In the clearest sign yet that the progressives are running the show, President Biden told House Democrats Friday that there will be no further movement on his $1.2 trillion bipartisan infrastructure deal until the party comes to an agreement on the final form of a larger social spending measure.
“I’m tellin’ ya, we’re gonna get this done,” a surly Biden told reporters following his less than 30-minute meeting before adding that it “doesn’t matter” when the legislation would be passed.
“Doesn’t matter if it’s in six minutes, six days, or six weeks,” Biden said. “We’re gonna get it done.”
Meanwhile, Rep. Pramila Jayapal (D-Wash.), the leader of the Congressional Progressive Caucus — which has refused to go along with House Speaker Nancy Pelosi to pass the infrastructure bill until a larger Biden social spending measure is passed in the Senate — acknowledged that “we’re gonna have to come down” from their topline request of $3.5 trillion for the spending plan.
“He was very clear, the two are tied together,” Jayapal said of Biden’s message to lawmakers. “We need to get this reconciliation bill and, you know, it’s going to be tough.”
Senate Democrats are hoping to ram that measure through Congress without Republican support under the process of reconciliation but two moderate senators, Joe Manchin of West Virginia and Kyrsten Sinema of Arizona say the price tag is too big — and Manchin has put forth a top line $1.5 trillion as the most he would vote yes on.
Progressives led by Jayapal had threatened to tank the infrastructure bill, which was passed by the Senate in August, if it came to a vote before the larger spending proposal. Pelosi (D-Calif.) had initially promised moderate Democrats a vote on the infrastructure bill by Sept. 27 before letting the deadline slide to Thursday as progressives dug in their heels.
House Democratic leadership were unable to bring the bill to the floor Thursday, but kept members hanging as they tried unsuccessfully to work out an agreement allowing a vote.
Rep. Andy Kim (D-NJ), another progressive, told The Post that Biden “didn’t seem concerned” about the timeline for any standalone vote on the infrastructure bill.
“He just said we need to get the agreement, and he didn’t set any timeline for how long,” Kim added.
The new topline number for a reconciliation bill remains a topic of hot speculation. Moderate Rep. Henry Cuellar (D-Texas) told The Post that figure would likely be closer to $2 trillion than $3.5 trillion.

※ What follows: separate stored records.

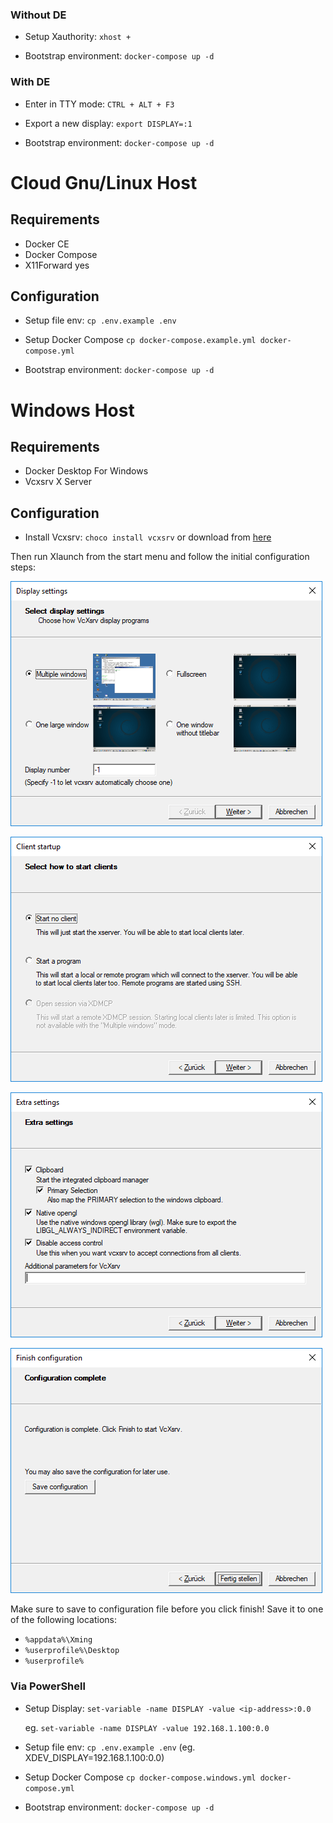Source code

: ### Without DE

- Setup Xauthority: `xhost +` 

- Bootstrap environment: `docker-compose up -d`

### With DE

- Enter in TTY mode: `CTRL + ALT + F3`

- Export a new display: `export DISPLAY=:1`

- Bootstrap environment: `docker-compose up -d`

# Cloud Gnu/Linux Host 

## Requirements

- Docker CE
- Docker Compose
- X11Forward yes 

## Configuration

- Setup file env: `cp .env.example .env`

- Setup Docker Compose `cp docker-compose.example.yml docker-compose.yml`

- Bootstrap environment: `docker-compose up -d`


# Windows Host

## Requirements

- Docker Desktop For Windows 
- Vcxsrv X Server

## Configuration

- Install Vcxsrv: `choco install vcxsrv` or download from [here](https://netix.dl.sourceforge.net/project/vcxsrv/vcxsrv/1.20.6.0/vcxsrv-64.1.20.6.0.installer.exe)

Then run Xlaunch from the start menu and follow the initial configuration steps:

![vcxsrv1](docs/screenshots/vcxsrv1.png)

![vcxsrv2](docs/screenshots/vcxsrv2.png)

![vcxsrv3](docs/screenshots/vcxsrv3.png)

![vcxsrv4](docs/screenshots/vcxsrv4.png)

Make sure to save to configuration file before you click finish!
Save it to one of the following locations:

- `%appdata%\Xming`
- `%userprofile%\Desktop`
- `%userprofile%`

### Via PowerShell

- Setup Display: `set-variable -name DISPLAY -value <ip-address>:0.0` 

    eg. `set-variable -name DISPLAY -value 192.168.1.100:0.0`

- Setup file env: `cp .env.example .env` (eg. XDEV_DISPLAY=192.168.1.100:0.0)

- Setup Docker Compose `cp docker-compose.windows.yml docker-compose.yml`

- Bootstrap environment: `docker-compose up -d`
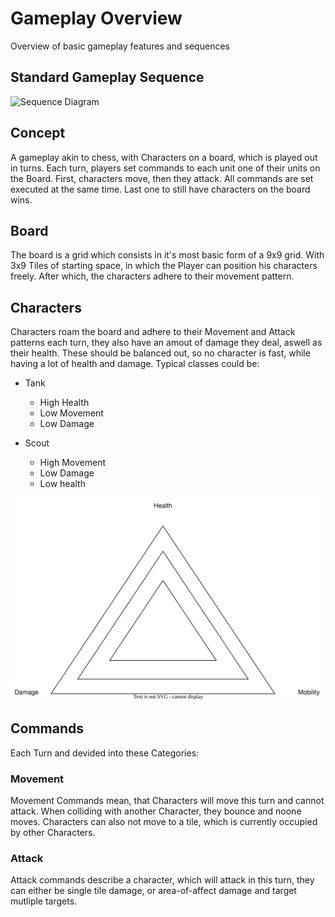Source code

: # Gameplay Overview

Overview of basic gameplay features and sequences

## Standard Gameplay Sequence

![Sequence Diagram](https://www.plantuml.com/plantuml/png/fPH1Rjim44NtFiN0so8NA8eYOU2cGRCeug9TKzQND2WrDCXHZDwbIv-Xg-nqiKAsGDk882ZMmh04pZpD__paRLGRjAdTOddl6A9qjwIRpxJyXImYl20iwICzjVjSQNCiUF4rfTNpjaytbsrfpLo7D2F8Vie7MoEgLT0waNyYP2mvb29lAgfPAKTDwpVmwm3E-osjjmo7G3ll78JYuLKMH4GJ9lmIRAdqvBFi3qlXGssLlK38NYBCF4JQbc74AbJjtlKGUZnHfWjPXVPVKGYKm8AUP9lYtAzBGVEc6VVaHs1LoX785mK4qiCoS8SOQkfGIMOtHRqjshsKsczf69Xa76FEnHYmTaD5CeZQxfNBHigfxgxL1aL-3DjK1MiSadjVsM1_wxK2nYbJ1JmAArk7Cyvt7ta0OkP0JYUIE2g9trGalAcK81et5IFlAz_bOVfC750_nSVffFGmmLI30fMBZgFYJP-PtZScOV36QL-he6ImGnVYc1ru8Dl46RWxAGCNnLnQ-pT3s8RsjL3o6O4bNT4Fs7aH27srkaXiwvI-WQLRPX44Mfsoaiec1YQTz-T6SWWz8pPEhRu3OyOmYGCNGQipSPLLAdk1YvIaAmmqE2Rr09uf_yEHCiE6QJX8lg3-l_lTGlAcTly1)

## Concept

A gameplay akin to chess, with Characters on a board, which is played out in turns. Each turn, players set commands to each unit one of their units on the Board. First, characters move, then they attack. All commands are set executed at the same time. Last one to still have characters on the board wins.

## Board

The board is a grid which consists in it's most basic form of a 9x9 grid. With 3x9 Tiles of starting space, in which the Player can position his characters freely. After which, the characters adhere to their movement pattern.

## Characters

Characters roam the board and adhere to their Movement and Attack patterns each turn, they also have an amout of damage they deal, aswell as their health. These should be balanced out, so no character is fast, while having a lot of health and damage. Typical classes could be:

- Tank
  - High Health
  - Low Movement
  - Low Damage

- Scout
  - High Movement
  - Low Damage
  - Low health

![alt balance diagram](./character-statistic-balance.drawio.svg)

## Commands

Each Turn and devided into these Categories:

### Movement

Movement Commands mean, that Characters will move this turn and cannot attack. When colliding with another Character, they bounce and noone moves. Characters can also not move to a tile, which is currently occupied by other Characters.

### Attack

Attack commands describe a character, which will attack in this turn, they can either be single tile damage, or area-of-affect damage and target mutliple targets.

Another moderate, Rep. Jim Himes (D-Conn.) noted that Biden “sort of threw out the $2 trillion-ish number a couple of times, and so that’s some certainty we haven’t heard before.”
Democrats currently hold an eight-seat majority in the House of Representatives. With all Republicans expected to vote against the social spending bill, Pelosi can only afford to have three moderate members of her caucus turn against the measure before it fails — if it ever comes up for a vote.